I must hasten to a conclusion. Near the beginning of my remarks, I said that this insidious Douglas popular sovereignty is the measure that now threatens the purpose of the Republican party, to prevent slavery from being nationalized in the United States. I propose to ask your attention for a little while to some propositions in affirmance of that statement. Take it just as it stands, and apply it as a principle; extend and apply that principle elsewhere and consider where it will lead you. I now put this proposition that Judge Douglas' popular sovereignty applied will re-open the African slave trade; and I will demonstrate it by any variety of ways in which you can turn the subject or look at it.

The Judge says that the people of the territories have the right, by his principle, to have slaves, if they want them.

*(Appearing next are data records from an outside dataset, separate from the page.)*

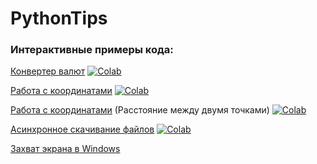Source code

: # PythonTips

### Интерактивные примеры кода:

[Конвертер валют](/forex-python.ipynb) [![Colab](https://colab.research.google.com/assets/colab-badge.svg)](https://colab.research.google.com/github/PyAcademy/PythonTips/blob/main/forex-python.ipynb)

[Работа с координатами](/geopy.ipynb) [![Colab](https://colab.research.google.com/assets/colab-badge.svg)](https://colab.research.google.com/github/PyAcademy/PythonTips/blob/main/geopy.ipynb)


[Работа с координатами](/geopy-distance.ipynb) (Расстояние между двумя точками) [![Colab](https://colab.research.google.com/assets/colab-badge.svg)](https://colab.research.google.com/github/PyAcademy/PythonTips/blob/main/geopy-distance.ipynb)


[Асинхронное скачивание файлов](/async-download.ipynb) [![Colab](https://colab.research.google.com/assets/colab-badge.svg)](https://colab.research.google.com/github/PyAcademy/PythonTips/blob/main/async-download.ipynb)


[Захват экрана в Windows](/d3dshot.ipynb)
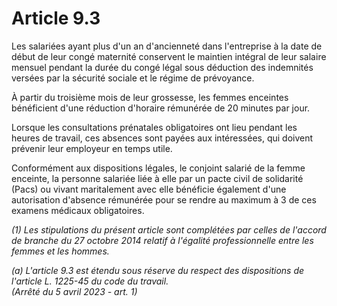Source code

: # Article 9.3

Les salariées ayant plus d'un an d'ancienneté dans l'entreprise à la date de début de leur congé maternité conservent le maintien intégral de leur salaire mensuel pendant la durée du congé légal sous déduction des indemnités versées par la sécurité sociale et le régime de prévoyance.

À partir du troisième mois de leur grossesse, les femmes enceintes bénéficient d'une réduction d'horaire rémunérée de 20 minutes par jour.

Lorsque les consultations prénatales obligatoires ont lieu pendant les heures de travail, ces absences sont payées aux intéressées, qui doivent prévenir leur employeur en temps utile.

Conformément aux dispositions légales, le conjoint salarié de la femme enceinte, la personne salariée liée à elle par un pacte civil de solidarité (Pacs) ou vivant maritalement avec elle bénéficie également d'une autorisation d'absence rémunérée pour se rendre au maximum à 3 de ces examens médicaux obligatoires.

*(1) Les stipulations du présent article sont complétées par celles de l'accord de branche du 27 octobre 2014 relatif à l'égalité professionnelle entre les femmes et les hommes.*

 *(a) L'article 9.3 est étendu sous réserve du respect des dispositions de l'article L. 1225-45 du code du travail.    
(Arrêté du 5 avril 2023 - art. 1)*

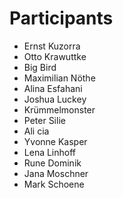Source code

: # Participants

* Ernst Kuzorra
* Otto Krawuttke
* Big Bird
* Maximilian Nöthe
* Alina Esfahani
* Joshua Luckey
* Krümmelmonster
* Peter Silie
* Ali cia
* Yvonne Kasper
* Lena Linhoff
* Rune Dominik
* Jana Moschner
* Mark Schoene
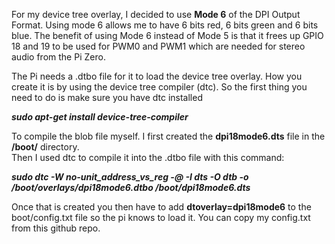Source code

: For my device tree overlay, I decided to use <b>Mode 6</b> of the DPI Output Format. Using mode 6 allows me to have 6 bits red, 6 bits green and 6 bits blue. The benefit of using Mode 6 instead of Mode 5 is that it frees up GPIO 18 and 19 to be used for PWM0 and PWM1 which are needed for stereo audio from the Pi Zero. 

The Pi needs a .dtbo file for it to load the device tree overlay. How you create it is by using the device tree compiler (dtc). So the first thing you need to do is make sure you have dtc installed 

<b><i>sudo apt-get install device-tree-compiler</i></b>

To compile the blob file myself. I first created the <b>dpi18mode6.dts</b> file in the <b>/boot/</b> directory.</br>
Then I used dtc to compile it into the .dtbo file with this command:

<b><i>sudo dtc -W no-unit_address_vs_reg -@ -I dts -O dtb -o /boot/overlays/dpi18mode6.dtbo /boot/dpi18mode6.dts</i></b>

Once that is created you then have to add <b>dtoverlay=dpi18mode6</b> to the boot/config.txt file so the pi knows to load it. You can copy my config.txt from this github repo.
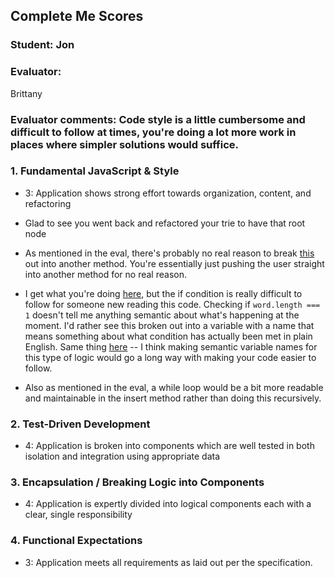 ## Complete Me Scores
### Student: Jon

### Evaluator:
Brittany

### Evaluator comments: Code style is a little cumbersome and difficult to follow at times, you're doing a lot more work in places where simpler solutions would suffice.


### 1. Fundamental JavaScript & Style

* 3:  Application shows strong effort towards organization, content, and refactoring

* Glad to see you went back and refactored your trie to have that root node

* As mentioned in the eval, there's probably no real reason to break [this](https://github.com/JSweet314/prefix-trie/blob/master/lib/Trie.js#L31-L36) out into another method. You're essentially just pushing the user straight into another method for no real reason.

* I get what you're doing [here](https://github.com/JSweet314/prefix-trie/blob/master/lib/Trie.js#L22), but the if condition is really difficult to follow for someone new reading this code. Checking if `word.length === 1` doesn't tell me anything semantic about what's happening at the moment. I'd rather see this broken out into a variable with a name that means something about what condition has actually been met in plain English. Same thing [here](https://github.com/JSweet314/prefix-trie/blob/master/lib/Trie.js#L49) -- I think making semantic variable names for this type of logic would go a long way with making your code easier to follow.

* Also as mentioned in the eval, a while loop would be a bit more readable and maintainable in the insert method rather than doing this recursively. 


### 2. Test-Driven Development

* 4: Application is broken into components which are well tested in both isolation and integration using appropriate data

### 3. Encapsulation / Breaking Logic into Components

* 4: Application is expertly divided into logical components each with a clear, single responsibility

### 4. Functional Expectations

* 3: Application meets all requirements as laid out per the specification.

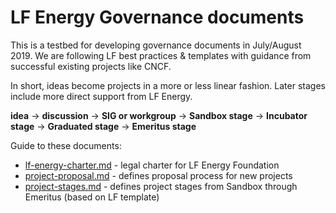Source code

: # LF Energy Governance documents

This is a testbed for developing governance documents in July/August 2019. We are following LF best practices & templates with guidance from successful existing projects like CNCF.

In short, ideas become projects in a more or less linear fashion. Later stages include more direct support from LF Energy.

<b>idea</b> -> <b>discussion</b> -> <b>SIG or workgroup</b> -> <b>Sandbox stage</b> -> <b>Incubator stage</b> -> <b>Graduated stage</b> -> <b>Emeritus stage</b>

Guide to these documents:

* [lf-energy-charter.md](lf-energy-charter.md) - legal charter for LF Energy Foundation
* [project-proposal.md](project-proposal.md) - defines proposal process for new projects
* [project-stages.md](project-stages.md) - defines project stages from Sandbox through Emeritus (based on LF template)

Then I say that the people of Georgia have the right to buy slaves in Africa, if they want them, and I defy any man on earth to show any distinction between the two things—to show that the one is either more wicked or more unlawful; to show, on original principles, that one is better or worse than the other; or to show by the constitution, that one differs a whit from the other. He will tell me, doubtless, that there is no constitutional provision against people taking slaves into the new territories, and I tell him that there is equally no constitutional provision against buying slaves in Africa. He will tell you that a people, in the exercise of popular sovereignty, ought to do as they please about that thing, and have slaves if they want them; and I tell you that the people of Georgia are as much entitled to popular sovereignty and to buy slaves in Africa, if they want them, as the people of the territory are to have slaves if they want them. I ask any man, dealing honestly with himself, to point out a distinction.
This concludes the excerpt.